King’s beating by LAPD officers—he was hit more than fifty times—was captured on a hand-held video device, and became a signature moment for the burgeoning digital era. As the video-taped beating became the most powerful evidence of what many Blacks and others understood as systematic (and perhaps systemic) violence by law enforcement officers against Black and otherbodies, that very same video-tape would be deconstructed in the court room a year later, leading to the acquittal of those officers on the basis that their violence was justified since King—unarmed and on the ground throughout—was incredulously resisting arrest.
The Digital era demanded a digital literacy, and a generation of Black scholars, many of them influenced by Black British theorist Stuart Hall, and Black and Brown journalists needed to re-tool in order to unpack the logic of the new media terrain. In her recent book, Uncovering Race: A Black Journalists Story of Reporting and Reinvention, journalist Amy Alexander recalls that “The LA riots…literally sparked my interest in media criticism.” Alexander like many Black journalists at the time found herself appalled by the coverage of the violence, and like the Black journalists that covered the Watts Riots in 1965, it also offered great opportunity for them.
A generation of Black journalists entered mainstream newsrooms immediately after the outbreak of violence in American cities in the late 1960s, just as the era created a spark in scholarship about Black life, the most well known being Daniel Patrick Moynihan’s infamous and much debated The Negro Family: The Case for National Action, which many cited as an explanation for the violence. Similarly figures such as Cornel West, bell hooks, the late Manning Marable, Patricia J. Williams, Michael Eric Dyson, Anna Devere Smith and many others rose to national prominence in the aftermath of the LA Riots, largely playing the role of interpreters of an expanding racial chasm in the post-Civil Rights era, that no longer pivoted on a Black-White axis.

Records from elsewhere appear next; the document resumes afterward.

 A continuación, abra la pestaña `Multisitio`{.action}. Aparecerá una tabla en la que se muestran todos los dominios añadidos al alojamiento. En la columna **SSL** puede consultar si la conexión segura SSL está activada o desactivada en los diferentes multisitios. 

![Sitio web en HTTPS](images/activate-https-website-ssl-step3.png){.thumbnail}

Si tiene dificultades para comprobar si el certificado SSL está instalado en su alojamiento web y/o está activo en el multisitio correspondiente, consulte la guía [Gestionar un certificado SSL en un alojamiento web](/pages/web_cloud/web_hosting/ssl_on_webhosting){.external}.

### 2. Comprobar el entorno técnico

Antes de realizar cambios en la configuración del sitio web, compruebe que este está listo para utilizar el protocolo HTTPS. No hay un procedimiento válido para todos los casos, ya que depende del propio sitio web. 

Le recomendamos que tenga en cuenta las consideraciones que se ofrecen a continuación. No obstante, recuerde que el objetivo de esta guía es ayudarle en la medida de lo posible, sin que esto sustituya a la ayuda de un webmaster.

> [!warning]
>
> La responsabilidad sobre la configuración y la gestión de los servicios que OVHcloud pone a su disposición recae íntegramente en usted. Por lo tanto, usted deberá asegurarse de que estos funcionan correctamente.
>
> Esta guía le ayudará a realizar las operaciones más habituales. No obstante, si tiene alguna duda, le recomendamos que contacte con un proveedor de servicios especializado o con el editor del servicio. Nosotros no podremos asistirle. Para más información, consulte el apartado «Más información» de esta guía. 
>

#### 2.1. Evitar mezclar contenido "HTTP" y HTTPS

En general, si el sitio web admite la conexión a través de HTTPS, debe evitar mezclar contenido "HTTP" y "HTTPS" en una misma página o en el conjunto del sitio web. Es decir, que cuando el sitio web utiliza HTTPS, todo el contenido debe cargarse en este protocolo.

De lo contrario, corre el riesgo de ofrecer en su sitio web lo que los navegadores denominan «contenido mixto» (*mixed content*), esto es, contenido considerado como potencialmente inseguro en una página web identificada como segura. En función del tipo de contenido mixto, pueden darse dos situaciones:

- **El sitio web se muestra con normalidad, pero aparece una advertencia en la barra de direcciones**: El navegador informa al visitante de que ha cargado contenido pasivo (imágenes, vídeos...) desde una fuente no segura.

Yet the figures who provided the most credible witness to the week-long violence that occurred in Los Angeles and the underlying tensions that led to the explosion of violence, were often marginalized in its coverage. Hip-Hop culture and rap music, for more than a decade prior to the LA Riots, provided commentary on the on-the-ground tactics of law enforcement, the inconsistent application of criminal justice in Black communities and the realties of poverty. Whether it was The Furious Five’s dissertation on such matters with “The Message” (1982), Toddy Tee’s “Batterram” (1985), which described the B-100 armored vehicle used by the LAPD to knock down the doors of suspected drug dealers, or NWA’s “Fuck the Police,” Hip-Hop offered a view into the kind of street level buy-and-bust strategies that accelerated the prison pipeline for Black males that inherently involved forms of police harassment, racial profiling and misconduct.
Many of those Black youth were clear about the linguistic slippages that gave the LAPD license to attack them. As Ice Cube told Angela Davis, “We're at a point when we can hear people like the L.A. police chief on TV saying we've got to have a war on gangs. I see a lot of black parents clap-ping and saying: Oh yes, we have to have a war on gangs. But when young men with baseball caps and T-shirts are considered gangs, what these parents are doing is clapping for a war against their children… That war against gangs is a war against our kids.” (Transition, 1992).

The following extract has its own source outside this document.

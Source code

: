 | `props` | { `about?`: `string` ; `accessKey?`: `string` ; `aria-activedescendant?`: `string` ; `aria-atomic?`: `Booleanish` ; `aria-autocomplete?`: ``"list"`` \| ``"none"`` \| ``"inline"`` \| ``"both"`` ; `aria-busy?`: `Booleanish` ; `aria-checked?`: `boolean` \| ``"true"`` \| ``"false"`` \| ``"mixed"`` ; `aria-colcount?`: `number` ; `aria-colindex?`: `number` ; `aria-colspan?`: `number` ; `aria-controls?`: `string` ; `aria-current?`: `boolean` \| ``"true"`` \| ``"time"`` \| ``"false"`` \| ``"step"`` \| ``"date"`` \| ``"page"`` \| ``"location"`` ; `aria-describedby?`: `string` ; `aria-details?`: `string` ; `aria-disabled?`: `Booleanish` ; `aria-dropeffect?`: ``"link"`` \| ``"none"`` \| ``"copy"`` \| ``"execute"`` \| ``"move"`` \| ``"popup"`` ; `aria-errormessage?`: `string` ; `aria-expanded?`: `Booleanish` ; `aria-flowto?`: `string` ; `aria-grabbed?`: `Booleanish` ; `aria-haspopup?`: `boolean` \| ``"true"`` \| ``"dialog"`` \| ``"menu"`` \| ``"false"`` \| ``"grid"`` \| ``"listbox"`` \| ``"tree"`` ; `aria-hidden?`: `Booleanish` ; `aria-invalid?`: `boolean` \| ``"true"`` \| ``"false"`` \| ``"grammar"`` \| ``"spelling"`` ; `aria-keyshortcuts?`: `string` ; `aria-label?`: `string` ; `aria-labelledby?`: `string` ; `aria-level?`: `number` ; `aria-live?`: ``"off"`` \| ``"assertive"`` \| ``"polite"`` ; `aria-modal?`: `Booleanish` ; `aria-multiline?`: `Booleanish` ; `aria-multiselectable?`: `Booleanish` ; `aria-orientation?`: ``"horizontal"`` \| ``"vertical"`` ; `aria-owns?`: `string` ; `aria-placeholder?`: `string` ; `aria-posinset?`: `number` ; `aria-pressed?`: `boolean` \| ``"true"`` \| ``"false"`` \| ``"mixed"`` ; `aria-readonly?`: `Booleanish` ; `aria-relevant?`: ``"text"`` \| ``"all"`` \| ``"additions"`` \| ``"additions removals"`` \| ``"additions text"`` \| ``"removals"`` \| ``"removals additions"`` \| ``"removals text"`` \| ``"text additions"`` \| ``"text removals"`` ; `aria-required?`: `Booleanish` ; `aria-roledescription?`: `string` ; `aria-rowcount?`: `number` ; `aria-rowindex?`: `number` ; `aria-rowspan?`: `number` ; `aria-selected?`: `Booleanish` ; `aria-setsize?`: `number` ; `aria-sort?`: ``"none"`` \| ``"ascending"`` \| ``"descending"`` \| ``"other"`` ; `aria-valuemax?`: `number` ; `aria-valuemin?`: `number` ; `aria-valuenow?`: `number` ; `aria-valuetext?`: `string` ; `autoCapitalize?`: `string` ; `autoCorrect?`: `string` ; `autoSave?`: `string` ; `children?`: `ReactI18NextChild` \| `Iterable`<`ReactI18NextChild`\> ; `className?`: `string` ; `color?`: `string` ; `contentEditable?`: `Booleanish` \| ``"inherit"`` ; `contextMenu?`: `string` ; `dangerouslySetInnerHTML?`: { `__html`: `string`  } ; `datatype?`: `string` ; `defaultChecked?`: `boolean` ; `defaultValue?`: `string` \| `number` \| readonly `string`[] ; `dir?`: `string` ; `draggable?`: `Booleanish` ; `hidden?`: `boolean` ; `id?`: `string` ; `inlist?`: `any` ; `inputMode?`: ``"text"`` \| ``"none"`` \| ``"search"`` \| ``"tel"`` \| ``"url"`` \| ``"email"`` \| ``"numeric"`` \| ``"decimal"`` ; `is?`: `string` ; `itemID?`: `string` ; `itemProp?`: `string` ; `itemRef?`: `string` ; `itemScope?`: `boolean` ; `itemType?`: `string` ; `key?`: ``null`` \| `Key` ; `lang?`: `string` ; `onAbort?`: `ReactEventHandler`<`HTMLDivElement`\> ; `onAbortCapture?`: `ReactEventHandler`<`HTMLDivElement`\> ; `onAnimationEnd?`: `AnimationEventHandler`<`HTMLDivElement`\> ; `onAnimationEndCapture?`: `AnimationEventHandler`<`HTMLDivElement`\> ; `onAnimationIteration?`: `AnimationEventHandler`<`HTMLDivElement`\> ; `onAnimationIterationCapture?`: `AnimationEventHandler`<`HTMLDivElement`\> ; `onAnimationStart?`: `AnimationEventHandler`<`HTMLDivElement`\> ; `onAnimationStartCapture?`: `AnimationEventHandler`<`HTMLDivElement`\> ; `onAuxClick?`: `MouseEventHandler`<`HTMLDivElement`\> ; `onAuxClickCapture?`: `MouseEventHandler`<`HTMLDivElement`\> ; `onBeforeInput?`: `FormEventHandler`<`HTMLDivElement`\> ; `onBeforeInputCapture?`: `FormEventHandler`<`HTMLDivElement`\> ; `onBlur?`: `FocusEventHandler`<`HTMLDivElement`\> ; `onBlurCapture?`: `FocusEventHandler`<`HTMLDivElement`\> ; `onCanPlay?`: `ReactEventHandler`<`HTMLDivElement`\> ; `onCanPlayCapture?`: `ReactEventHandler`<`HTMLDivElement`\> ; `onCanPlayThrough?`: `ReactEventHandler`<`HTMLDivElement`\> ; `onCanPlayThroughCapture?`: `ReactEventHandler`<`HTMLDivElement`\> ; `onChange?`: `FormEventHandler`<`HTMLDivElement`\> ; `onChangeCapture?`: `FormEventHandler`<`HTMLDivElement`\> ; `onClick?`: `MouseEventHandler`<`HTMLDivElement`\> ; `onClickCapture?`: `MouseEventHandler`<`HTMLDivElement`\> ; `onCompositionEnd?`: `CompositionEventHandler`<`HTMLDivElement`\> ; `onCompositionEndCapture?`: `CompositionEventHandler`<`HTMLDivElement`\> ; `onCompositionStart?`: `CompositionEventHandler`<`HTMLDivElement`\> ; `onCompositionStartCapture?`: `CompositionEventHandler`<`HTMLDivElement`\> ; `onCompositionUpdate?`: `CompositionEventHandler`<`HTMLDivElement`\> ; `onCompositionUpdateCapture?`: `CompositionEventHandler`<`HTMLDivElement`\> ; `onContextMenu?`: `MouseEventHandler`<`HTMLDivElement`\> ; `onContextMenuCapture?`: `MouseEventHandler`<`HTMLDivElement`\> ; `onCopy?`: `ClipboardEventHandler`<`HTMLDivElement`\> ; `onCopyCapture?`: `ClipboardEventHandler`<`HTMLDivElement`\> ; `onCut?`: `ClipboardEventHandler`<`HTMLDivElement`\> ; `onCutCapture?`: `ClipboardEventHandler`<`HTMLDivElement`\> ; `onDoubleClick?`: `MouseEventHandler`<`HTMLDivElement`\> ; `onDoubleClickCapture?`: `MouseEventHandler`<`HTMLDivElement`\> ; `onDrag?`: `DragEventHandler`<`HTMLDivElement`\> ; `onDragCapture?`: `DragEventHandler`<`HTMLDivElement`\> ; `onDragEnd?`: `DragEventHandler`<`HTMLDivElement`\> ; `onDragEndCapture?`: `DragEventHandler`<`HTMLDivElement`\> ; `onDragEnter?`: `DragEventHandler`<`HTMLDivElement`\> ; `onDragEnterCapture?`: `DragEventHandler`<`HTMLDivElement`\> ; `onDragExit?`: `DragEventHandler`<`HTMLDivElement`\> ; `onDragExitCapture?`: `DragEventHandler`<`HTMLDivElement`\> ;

Ironically for many Black youth of that generation, the video tape of Rodney King’s beating, represented, perhaps, their last investment in the idea of American Democracy or at least the idea that there was justice. The violence that erupted on April 29th—too much of it unfocused, haphazard and detrimental to Black communities—was a product of a deep and compelling sense of betrayal.
The LA Riots became a ground-zero in the shift in the way that mainstream America covered race and how it framed the voices that would give witness to that reality. Hip-Hop’s political wing would not simply be demonized—Bill Clinton’s calculated political undressing of activist-turned-rapper Lisa Williamson (Sister Souljah) and the controversy surrounding Ice T’s “Cop Killa” being the most resonant examples—but the culture’s excesses were quickly transformed into the style du jour, creating a generation of Hip-Hop moguls, including Ice Cube, whose political rhetoric became increasingly measured and ultimately muted. The same could easily be said for the generation of Black Left intellectuals, who found themselves in regular rotation on The Charlie Rose Show and Talk of the Nation; few of us publicly defining ourselves as Radical Democrats—one of the favorite terms of the era—even if it is a politics that we are still deeply committed to.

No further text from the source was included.